Event promoters, are you familiar with Regulation 105? This federal tax rule applies to contracts with an international artist in Canada.
Cultural events and festivals in Quebec include Canadian and international artists in order to present a diverse and competitive program. From a contractual stand point, signing a Canadian or international artist is essentially the same and involves negotiating the following: fees, equipment, accommodations, transportation, meals, etc. However, there is one difference for an international artist—the event promoter’s tax liability.
International artist’s fee instalments
A contract between an event promoter and an international artist to provide services in Canada for fees is covered by federal tax Regulation 105. Under this Regulation, the payer (event promoter) is required to withhold and remit an instalment equal to 15% of the fees paid to the non-resident (international artist) to the Canada Revenue Agency within a prescribed deadline. Furthermore, if the service is provided in Quebec, an additional amount of 9% must be withheld. To recover some or all of the withholding, the non-resident is required to file an income tax return in Canada.

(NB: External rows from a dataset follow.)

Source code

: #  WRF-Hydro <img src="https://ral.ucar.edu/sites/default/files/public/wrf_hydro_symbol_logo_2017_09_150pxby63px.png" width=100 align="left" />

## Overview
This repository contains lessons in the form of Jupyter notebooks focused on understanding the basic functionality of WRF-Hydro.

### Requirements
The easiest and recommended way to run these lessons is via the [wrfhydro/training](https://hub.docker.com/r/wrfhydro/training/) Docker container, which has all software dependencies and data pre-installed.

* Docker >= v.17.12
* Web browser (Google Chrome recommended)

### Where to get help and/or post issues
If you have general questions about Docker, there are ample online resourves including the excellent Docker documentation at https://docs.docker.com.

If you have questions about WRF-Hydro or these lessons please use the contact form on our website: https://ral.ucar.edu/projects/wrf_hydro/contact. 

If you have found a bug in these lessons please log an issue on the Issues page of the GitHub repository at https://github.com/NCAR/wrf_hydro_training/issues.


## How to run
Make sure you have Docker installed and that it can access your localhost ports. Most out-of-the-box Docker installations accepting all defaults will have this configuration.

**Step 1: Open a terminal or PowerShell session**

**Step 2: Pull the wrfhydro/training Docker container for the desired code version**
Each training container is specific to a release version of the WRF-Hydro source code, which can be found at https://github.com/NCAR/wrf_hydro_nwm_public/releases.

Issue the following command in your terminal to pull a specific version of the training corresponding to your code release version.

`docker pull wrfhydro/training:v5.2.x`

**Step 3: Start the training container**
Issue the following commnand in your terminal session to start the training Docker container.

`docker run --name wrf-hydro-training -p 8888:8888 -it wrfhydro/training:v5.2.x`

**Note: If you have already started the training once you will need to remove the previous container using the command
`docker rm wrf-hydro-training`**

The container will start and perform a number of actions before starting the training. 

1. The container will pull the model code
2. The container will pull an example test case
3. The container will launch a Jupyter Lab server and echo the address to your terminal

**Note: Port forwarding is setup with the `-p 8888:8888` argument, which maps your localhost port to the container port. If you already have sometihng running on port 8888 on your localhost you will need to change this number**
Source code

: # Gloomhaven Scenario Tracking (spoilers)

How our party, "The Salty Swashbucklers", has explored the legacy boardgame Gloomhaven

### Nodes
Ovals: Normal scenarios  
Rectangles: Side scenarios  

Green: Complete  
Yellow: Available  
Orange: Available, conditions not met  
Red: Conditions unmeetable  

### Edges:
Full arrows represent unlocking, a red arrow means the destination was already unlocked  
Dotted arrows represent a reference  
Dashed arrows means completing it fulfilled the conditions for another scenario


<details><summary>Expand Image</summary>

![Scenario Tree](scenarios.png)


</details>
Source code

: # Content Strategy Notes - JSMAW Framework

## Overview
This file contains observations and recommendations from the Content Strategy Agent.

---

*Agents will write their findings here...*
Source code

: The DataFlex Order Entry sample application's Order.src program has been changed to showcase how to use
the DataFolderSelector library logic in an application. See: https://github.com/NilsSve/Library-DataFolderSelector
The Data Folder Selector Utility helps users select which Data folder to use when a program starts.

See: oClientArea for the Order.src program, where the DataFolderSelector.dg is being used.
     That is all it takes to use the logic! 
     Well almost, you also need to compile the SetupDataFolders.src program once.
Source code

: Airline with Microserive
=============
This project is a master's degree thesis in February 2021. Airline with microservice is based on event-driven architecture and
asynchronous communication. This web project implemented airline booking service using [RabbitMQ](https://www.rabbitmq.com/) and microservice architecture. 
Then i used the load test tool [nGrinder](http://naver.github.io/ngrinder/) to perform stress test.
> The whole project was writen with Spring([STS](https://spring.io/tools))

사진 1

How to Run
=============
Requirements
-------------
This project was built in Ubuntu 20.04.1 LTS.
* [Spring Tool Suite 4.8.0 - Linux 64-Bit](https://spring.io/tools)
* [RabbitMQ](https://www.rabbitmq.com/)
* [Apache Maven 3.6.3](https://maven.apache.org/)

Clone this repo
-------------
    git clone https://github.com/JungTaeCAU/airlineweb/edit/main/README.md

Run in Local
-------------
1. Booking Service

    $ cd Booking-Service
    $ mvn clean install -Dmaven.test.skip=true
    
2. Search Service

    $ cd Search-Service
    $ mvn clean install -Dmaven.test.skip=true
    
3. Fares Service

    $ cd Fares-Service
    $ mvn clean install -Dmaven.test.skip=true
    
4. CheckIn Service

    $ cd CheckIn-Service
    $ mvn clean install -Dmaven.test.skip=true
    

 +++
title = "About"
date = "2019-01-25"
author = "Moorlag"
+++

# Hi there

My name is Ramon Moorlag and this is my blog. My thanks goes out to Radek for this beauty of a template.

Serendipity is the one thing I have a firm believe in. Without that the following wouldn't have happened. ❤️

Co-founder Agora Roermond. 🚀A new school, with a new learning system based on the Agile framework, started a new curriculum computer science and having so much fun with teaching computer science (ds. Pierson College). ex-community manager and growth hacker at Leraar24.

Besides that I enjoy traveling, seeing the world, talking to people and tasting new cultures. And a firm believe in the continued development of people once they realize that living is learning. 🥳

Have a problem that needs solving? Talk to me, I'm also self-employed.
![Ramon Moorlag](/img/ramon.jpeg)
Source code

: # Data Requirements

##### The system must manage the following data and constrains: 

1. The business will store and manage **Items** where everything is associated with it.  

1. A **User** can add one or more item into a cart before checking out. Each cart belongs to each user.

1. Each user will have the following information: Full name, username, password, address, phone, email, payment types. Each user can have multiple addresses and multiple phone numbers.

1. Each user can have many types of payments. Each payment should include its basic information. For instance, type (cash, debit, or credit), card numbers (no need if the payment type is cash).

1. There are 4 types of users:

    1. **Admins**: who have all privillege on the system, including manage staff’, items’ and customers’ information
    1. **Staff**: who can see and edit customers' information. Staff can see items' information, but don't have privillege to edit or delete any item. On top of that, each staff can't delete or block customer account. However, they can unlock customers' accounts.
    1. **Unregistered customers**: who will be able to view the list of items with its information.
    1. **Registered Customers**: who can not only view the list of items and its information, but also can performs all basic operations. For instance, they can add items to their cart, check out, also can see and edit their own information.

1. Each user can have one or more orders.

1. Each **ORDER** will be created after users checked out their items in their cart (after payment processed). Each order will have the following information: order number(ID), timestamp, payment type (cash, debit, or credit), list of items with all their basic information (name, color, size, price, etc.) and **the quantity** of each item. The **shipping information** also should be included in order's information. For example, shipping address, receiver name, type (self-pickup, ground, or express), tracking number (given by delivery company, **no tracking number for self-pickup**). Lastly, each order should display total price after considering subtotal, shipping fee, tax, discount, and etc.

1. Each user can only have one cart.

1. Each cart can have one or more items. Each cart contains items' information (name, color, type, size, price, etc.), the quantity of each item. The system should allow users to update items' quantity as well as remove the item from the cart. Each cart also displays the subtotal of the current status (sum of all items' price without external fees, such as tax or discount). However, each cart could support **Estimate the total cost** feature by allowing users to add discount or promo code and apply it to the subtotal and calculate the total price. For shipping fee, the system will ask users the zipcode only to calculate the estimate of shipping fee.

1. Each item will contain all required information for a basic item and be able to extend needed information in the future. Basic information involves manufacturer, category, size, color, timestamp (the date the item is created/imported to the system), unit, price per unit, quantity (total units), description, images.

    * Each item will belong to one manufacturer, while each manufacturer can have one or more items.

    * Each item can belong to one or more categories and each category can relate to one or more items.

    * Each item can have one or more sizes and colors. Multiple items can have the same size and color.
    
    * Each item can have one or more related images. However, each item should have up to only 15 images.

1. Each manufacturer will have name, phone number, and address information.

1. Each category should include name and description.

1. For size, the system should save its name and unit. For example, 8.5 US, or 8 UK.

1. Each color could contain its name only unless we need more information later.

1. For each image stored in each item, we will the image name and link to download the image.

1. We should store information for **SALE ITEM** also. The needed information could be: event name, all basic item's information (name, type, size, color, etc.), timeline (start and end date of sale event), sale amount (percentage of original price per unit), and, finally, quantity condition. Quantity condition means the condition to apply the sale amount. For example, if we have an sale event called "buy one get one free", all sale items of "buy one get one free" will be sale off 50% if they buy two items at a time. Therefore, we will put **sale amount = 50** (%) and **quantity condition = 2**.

This Regulation is simple to apply, however, failure to do so could cause problems for the payer, who could be liable for a penalty of 10% of the amounts to be remitted.
Streamlined procedure: prevention is better
Fortunately, the tax rules provide for relief mechanisms (waiver application) and a streamlined procedure for artists. It is to the benefit of any organization, from both an operational and financial perspective, to ensure proactive management of contracts that could be subject to Regulation 105. This simply requires that the application of Regulation 105 be determined at the time of signing a contract with a non-resident, making and remitting any withholding required or filing a waiver application.

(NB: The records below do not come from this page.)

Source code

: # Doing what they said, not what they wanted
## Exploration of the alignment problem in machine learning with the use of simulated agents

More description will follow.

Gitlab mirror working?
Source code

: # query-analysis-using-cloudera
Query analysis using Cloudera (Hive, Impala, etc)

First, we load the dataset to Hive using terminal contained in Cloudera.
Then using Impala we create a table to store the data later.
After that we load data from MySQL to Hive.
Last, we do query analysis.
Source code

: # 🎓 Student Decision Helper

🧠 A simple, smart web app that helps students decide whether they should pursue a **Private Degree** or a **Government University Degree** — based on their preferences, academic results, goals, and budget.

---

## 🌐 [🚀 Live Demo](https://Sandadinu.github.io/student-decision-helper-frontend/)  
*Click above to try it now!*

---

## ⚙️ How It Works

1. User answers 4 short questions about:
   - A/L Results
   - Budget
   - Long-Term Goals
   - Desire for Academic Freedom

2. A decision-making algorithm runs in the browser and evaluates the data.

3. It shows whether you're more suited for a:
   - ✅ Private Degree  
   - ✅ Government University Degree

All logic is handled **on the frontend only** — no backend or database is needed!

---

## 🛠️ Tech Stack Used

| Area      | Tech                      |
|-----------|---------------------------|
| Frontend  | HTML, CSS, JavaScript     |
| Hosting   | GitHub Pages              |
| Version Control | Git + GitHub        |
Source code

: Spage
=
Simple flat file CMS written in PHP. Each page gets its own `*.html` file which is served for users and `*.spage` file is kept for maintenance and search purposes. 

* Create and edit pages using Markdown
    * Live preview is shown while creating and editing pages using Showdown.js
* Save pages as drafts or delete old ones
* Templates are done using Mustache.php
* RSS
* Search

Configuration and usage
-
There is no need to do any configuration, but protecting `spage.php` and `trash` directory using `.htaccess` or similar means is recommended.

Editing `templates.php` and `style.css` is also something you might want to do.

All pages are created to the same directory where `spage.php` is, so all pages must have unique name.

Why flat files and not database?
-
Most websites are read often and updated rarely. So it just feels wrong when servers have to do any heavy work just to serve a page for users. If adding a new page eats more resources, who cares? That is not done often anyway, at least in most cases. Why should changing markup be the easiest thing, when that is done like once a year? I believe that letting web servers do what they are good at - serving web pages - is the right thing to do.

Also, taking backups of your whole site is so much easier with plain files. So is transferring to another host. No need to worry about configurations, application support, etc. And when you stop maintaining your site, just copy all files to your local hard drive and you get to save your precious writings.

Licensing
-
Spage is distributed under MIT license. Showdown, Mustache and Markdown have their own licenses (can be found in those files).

Over the long term, failure to comply with Regulation 105 could prove to be expensive and time consuming for an organization’s directors. Whether they are making a voluntary disclosure or undergoing a tax audit, the directors will need to spend considerable time on this matter. Financially, these can be very costly situations. For example, it may be necessary to finance the unremitted payments (such as taxes, penalties or interest), depriving the organization of some of its operating budget.